══ RECORDS FOR PROCESSING
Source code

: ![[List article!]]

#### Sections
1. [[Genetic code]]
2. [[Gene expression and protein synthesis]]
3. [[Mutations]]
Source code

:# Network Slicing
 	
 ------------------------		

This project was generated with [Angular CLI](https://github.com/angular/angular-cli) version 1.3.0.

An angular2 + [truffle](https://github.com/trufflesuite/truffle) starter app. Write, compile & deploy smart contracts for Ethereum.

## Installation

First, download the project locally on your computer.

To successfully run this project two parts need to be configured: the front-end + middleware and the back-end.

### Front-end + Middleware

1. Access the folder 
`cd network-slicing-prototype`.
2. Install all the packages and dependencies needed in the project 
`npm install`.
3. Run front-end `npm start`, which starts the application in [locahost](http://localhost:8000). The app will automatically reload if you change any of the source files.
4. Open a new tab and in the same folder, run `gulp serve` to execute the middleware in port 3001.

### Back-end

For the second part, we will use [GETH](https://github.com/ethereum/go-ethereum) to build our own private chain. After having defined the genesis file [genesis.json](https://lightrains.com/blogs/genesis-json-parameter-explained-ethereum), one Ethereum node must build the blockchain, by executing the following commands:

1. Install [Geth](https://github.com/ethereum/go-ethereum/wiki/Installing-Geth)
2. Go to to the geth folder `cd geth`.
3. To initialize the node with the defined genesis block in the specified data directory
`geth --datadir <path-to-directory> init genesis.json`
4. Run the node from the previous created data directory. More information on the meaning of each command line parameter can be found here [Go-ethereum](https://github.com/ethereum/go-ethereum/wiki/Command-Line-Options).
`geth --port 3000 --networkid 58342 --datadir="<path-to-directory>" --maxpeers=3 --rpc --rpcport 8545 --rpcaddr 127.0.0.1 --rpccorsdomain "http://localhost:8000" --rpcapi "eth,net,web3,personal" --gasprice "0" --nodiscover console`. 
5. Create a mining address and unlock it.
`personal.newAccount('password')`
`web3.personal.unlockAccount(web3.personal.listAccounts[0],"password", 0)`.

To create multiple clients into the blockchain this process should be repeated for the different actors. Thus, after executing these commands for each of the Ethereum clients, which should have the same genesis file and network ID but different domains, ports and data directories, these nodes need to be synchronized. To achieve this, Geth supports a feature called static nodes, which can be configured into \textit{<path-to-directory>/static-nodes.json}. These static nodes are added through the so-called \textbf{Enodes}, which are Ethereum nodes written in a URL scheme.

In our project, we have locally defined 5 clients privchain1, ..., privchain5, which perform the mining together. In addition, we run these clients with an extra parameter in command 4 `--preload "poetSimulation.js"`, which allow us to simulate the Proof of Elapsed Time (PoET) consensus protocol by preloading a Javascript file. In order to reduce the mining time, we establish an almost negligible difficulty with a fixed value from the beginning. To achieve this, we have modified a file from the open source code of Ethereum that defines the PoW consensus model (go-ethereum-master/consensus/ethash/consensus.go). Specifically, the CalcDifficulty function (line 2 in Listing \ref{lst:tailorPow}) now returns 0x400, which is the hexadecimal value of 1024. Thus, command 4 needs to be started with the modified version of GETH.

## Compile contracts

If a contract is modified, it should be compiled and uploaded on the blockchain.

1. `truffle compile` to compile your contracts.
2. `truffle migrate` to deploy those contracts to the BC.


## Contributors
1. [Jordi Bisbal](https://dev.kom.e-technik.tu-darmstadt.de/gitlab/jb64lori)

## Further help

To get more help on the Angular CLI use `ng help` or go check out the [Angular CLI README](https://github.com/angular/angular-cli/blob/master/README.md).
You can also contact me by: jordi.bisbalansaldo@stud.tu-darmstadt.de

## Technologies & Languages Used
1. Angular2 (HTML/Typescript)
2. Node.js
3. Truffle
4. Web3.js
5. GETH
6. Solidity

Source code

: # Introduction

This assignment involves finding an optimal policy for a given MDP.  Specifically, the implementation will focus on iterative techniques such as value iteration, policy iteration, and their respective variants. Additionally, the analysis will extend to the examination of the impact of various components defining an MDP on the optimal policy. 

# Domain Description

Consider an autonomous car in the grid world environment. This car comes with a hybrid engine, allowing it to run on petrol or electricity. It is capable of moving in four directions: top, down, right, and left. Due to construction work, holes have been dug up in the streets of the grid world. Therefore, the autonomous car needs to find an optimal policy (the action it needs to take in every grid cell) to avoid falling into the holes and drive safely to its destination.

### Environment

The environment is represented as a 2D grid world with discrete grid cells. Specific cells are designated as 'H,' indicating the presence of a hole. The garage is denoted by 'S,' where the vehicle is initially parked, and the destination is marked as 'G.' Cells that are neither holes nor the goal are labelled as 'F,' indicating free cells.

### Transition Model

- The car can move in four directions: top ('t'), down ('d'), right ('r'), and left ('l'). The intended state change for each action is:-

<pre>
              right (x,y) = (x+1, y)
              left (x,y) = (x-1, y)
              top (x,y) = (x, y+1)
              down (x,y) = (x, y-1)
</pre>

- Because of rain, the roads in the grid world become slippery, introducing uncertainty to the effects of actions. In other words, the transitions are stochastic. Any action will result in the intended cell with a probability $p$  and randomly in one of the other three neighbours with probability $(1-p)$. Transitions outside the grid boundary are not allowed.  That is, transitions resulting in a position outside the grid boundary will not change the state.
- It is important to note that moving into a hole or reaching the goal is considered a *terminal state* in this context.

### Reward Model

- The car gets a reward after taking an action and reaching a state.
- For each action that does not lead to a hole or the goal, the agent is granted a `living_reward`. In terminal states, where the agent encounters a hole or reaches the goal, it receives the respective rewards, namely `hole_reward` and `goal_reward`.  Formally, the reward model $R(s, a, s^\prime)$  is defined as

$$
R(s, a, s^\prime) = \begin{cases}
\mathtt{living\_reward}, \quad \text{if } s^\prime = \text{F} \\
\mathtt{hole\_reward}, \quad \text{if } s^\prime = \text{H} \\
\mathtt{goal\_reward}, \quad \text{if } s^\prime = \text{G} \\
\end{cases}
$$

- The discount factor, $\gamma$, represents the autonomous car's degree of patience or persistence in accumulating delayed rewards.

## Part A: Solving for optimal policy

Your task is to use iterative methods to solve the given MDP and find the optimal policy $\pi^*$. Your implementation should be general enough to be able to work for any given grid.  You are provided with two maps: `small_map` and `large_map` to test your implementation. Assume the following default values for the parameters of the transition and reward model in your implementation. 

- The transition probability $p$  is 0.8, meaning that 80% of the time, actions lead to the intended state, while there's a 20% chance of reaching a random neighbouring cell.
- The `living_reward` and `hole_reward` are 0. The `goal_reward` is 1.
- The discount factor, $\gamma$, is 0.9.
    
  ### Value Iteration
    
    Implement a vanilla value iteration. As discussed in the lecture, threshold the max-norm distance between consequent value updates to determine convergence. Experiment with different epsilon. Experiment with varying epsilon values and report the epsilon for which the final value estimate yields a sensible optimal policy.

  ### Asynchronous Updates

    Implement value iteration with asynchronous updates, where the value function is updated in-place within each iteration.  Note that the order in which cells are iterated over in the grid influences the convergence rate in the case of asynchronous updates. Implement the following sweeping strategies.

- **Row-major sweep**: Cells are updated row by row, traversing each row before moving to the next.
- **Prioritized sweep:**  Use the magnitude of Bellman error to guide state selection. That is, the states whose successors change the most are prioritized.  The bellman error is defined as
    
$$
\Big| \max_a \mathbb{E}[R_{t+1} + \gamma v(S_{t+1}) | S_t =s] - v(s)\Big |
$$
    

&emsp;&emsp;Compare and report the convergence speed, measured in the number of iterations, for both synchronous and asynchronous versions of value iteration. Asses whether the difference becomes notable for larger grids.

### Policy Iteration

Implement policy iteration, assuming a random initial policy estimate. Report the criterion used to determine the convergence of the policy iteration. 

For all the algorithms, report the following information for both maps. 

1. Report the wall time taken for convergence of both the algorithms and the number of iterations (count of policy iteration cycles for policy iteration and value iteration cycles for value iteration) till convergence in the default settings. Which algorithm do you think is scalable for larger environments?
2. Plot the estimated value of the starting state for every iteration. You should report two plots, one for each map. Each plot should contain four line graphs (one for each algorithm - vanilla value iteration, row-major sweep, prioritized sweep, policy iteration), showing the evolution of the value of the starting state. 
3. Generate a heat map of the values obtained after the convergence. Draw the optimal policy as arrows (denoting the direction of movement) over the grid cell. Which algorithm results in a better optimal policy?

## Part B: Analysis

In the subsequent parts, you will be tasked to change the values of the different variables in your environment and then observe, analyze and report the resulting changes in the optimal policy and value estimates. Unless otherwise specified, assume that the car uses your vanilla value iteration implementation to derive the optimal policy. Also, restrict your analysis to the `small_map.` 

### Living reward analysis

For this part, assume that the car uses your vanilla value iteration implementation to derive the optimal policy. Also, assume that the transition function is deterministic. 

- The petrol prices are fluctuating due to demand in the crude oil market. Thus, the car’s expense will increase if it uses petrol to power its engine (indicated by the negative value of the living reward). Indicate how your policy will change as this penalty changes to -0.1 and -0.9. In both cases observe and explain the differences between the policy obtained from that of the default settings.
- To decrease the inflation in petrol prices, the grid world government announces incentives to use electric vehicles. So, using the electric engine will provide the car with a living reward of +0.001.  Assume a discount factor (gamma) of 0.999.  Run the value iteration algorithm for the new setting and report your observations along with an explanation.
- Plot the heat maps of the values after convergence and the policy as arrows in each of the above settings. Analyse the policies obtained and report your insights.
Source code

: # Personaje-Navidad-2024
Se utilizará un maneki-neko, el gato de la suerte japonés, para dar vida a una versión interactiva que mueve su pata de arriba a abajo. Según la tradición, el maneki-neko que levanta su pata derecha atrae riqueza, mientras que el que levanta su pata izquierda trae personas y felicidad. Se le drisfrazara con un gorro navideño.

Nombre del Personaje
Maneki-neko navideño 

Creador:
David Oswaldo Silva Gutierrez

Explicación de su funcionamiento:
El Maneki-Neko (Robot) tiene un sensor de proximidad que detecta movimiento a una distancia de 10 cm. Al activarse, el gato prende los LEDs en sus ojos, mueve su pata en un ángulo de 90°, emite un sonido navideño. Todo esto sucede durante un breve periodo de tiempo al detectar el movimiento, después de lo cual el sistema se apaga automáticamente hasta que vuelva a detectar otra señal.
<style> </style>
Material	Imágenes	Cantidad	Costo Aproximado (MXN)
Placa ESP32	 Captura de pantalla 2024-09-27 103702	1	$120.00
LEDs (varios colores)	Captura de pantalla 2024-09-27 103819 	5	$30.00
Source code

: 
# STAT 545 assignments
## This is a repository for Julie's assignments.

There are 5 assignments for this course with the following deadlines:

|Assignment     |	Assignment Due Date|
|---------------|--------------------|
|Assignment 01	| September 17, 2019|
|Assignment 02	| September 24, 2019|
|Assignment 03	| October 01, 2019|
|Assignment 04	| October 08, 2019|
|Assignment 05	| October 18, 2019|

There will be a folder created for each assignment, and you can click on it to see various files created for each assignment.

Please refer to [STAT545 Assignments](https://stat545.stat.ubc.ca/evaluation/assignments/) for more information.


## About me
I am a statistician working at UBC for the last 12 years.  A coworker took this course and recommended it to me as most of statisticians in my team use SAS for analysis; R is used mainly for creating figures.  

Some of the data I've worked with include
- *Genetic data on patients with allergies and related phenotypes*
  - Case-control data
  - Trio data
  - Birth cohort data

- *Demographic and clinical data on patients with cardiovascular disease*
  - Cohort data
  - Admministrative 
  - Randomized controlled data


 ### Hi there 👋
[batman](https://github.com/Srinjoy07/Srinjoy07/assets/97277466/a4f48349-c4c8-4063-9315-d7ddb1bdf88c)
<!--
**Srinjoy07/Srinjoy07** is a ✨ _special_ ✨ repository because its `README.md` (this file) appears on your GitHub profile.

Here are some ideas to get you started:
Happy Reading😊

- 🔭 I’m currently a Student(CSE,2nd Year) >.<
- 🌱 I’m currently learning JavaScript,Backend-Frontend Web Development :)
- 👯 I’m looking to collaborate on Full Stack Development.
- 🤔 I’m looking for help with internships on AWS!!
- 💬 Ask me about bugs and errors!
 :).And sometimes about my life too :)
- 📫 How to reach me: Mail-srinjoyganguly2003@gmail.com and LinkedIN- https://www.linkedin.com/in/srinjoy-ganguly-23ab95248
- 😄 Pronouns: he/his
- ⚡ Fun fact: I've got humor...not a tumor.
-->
════
WHAT YOU WILL DO
Return a word-for-word copy of the lines above from the one holding "To get more" through the one holding "### Environment", with both of them included and nothing besides.

RESULT OF THE EXERCISE
To get more help on the Angular CLI use `ng help` or go check out the [Angular CLI README](https://github.com/angular/angular-cli/blob/master/README.md).
You can also contact me by: jordi.bisbalansaldo@stud.tu-darmstadt.de

## Technologies & Languages Used
1. Angular2 (HTML/Typescript)
2. Node.js
3. Truffle
4. Web3.js
5. GETH
6. Solidity

Source code

: # Introduction

This assignment involves finding an optimal policy for a given MDP.  Specifically, the implementation will focus on iterative techniques such as value iteration, policy iteration, and their respective variants. Additionally, the analysis will extend to the examination of the impact of various components defining an MDP on the optimal policy. 

# Domain Description

Consider an autonomous car in the grid world environment. This car comes with a hybrid engine, allowing it to run on petrol or electricity. It is capable of moving in four directions: top, down, right, and left. Due to construction work, holes have been dug up in the streets of the grid world. Therefore, the autonomous car needs to find an optimal policy (the action it needs to take in every grid cell) to avoid falling into the holes and drive safely to its destination.

### Environment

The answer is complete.